(Saved data entries)
==================================================

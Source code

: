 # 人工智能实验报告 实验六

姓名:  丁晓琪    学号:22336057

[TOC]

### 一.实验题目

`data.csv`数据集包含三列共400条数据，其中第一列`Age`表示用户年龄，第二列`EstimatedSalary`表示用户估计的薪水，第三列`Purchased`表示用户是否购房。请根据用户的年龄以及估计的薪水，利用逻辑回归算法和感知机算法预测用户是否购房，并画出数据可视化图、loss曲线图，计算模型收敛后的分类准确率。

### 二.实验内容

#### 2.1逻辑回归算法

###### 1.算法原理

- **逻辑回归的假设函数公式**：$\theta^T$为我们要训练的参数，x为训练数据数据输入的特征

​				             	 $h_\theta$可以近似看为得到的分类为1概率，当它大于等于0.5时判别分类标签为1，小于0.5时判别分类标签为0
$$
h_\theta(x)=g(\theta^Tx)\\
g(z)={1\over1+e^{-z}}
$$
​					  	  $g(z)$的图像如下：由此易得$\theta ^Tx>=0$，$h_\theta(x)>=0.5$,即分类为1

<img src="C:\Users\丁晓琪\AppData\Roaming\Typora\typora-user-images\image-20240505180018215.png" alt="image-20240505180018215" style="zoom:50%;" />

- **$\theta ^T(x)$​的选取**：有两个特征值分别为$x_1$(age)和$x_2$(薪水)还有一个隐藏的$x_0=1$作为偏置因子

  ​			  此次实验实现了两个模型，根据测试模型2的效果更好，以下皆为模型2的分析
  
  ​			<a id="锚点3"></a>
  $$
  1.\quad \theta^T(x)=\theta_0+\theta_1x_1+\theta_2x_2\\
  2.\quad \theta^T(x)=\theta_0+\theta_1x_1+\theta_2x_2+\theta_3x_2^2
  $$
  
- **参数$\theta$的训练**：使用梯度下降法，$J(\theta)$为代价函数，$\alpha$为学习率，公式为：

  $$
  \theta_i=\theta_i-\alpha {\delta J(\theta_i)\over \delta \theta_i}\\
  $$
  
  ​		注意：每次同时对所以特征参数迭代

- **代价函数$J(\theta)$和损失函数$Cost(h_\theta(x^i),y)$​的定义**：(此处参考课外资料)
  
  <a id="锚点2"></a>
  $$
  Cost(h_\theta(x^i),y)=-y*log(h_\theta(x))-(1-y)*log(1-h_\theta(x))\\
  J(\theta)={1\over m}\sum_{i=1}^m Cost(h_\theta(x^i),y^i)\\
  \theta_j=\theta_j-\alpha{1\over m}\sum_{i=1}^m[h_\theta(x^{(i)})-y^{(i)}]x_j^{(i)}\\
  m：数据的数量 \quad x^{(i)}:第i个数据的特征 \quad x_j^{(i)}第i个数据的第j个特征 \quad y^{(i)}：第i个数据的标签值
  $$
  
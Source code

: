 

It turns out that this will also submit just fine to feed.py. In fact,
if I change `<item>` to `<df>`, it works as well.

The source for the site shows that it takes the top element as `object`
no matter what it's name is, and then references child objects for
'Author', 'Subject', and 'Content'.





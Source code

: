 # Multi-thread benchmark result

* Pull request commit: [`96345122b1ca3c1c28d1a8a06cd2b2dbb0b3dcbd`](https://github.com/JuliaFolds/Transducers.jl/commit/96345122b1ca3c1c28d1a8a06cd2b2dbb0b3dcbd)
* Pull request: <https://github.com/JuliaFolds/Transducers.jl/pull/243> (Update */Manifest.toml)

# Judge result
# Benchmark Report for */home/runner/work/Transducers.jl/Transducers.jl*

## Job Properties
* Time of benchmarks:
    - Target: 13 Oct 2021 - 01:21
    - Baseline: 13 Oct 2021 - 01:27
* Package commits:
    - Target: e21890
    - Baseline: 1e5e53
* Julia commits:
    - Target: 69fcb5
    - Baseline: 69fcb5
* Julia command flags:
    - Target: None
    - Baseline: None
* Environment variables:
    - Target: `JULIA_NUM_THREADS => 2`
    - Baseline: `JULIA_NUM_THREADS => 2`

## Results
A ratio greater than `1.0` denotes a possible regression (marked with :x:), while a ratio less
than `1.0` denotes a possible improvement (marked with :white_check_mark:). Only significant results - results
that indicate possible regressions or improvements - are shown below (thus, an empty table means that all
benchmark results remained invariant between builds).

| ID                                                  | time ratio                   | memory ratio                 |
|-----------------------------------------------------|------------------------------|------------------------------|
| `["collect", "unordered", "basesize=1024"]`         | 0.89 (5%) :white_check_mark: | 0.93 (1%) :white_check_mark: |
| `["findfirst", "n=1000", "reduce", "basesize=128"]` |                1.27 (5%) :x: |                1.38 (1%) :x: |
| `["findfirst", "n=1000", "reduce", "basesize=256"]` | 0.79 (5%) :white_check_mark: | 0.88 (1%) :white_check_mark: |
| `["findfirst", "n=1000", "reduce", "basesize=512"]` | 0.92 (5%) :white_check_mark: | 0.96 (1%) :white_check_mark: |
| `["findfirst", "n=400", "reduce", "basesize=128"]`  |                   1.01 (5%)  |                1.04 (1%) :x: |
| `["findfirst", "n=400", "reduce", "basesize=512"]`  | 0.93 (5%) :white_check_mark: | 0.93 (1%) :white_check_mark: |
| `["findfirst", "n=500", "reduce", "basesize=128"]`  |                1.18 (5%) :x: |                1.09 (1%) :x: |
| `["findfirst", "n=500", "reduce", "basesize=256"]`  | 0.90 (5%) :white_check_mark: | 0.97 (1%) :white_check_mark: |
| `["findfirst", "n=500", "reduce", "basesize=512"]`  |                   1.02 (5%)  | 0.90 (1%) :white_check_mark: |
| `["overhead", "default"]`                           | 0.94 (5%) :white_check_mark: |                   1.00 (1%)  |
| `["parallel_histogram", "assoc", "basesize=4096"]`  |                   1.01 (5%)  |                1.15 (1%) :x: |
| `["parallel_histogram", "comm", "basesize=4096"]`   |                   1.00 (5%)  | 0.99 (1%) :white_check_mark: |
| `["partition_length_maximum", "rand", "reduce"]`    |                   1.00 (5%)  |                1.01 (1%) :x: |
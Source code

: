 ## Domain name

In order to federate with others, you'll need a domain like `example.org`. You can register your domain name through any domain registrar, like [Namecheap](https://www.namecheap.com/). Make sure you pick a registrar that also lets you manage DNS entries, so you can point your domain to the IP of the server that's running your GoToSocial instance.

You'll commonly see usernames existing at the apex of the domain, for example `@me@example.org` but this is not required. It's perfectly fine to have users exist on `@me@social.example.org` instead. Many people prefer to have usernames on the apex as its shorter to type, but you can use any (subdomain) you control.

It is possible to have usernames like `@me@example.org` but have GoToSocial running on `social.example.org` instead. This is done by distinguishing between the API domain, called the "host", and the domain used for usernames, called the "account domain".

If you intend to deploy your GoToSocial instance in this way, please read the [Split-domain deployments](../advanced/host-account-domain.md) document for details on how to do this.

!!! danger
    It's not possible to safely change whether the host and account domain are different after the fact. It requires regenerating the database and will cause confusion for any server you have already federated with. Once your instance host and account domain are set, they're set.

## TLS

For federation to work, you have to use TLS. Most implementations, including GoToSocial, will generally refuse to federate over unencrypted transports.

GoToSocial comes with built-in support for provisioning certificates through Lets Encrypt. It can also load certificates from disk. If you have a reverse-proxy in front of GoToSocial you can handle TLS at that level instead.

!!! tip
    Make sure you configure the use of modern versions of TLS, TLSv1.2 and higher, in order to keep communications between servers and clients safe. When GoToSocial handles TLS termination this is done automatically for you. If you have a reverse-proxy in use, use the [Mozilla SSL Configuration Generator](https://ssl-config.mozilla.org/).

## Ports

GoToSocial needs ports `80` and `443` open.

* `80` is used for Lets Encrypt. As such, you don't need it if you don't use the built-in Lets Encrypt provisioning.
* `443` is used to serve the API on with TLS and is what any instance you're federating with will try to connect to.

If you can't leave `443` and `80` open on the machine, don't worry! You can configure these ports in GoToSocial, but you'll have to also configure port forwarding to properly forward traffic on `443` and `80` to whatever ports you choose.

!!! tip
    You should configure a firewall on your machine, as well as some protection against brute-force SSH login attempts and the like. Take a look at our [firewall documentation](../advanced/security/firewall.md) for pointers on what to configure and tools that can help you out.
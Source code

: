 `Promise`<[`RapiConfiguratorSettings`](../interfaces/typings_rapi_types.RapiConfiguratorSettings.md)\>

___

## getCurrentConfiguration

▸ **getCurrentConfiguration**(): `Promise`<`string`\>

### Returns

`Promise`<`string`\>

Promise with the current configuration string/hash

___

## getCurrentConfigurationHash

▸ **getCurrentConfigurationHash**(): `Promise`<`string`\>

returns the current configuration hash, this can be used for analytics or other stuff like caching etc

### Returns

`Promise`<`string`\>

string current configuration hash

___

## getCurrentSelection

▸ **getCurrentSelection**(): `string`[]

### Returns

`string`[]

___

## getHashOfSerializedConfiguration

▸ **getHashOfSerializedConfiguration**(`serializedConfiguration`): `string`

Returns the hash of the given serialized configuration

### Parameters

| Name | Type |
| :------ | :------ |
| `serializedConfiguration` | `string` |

==================================================

AIM OF THE EXERCISE
Above are records; repeat only the lines starting at the line with "- Baseline: 1e5e53" and ending at the line with "A ratio greater", exactly as they appear, both included.

TASK SOLUTION
    - Baseline: 1e5e53
* Julia commits:
    - Target: 69fcb5
    - Baseline: 69fcb5
* Julia command flags:
    - Target: None
    - Baseline: None
* Environment variables:
    - Target: `JULIA_NUM_THREADS => 2`
    - Baseline: `JULIA_NUM_THREADS => 2`

## Results
A ratio greater than `1.0` denotes a possible regression (marked with :x:), while a ratio less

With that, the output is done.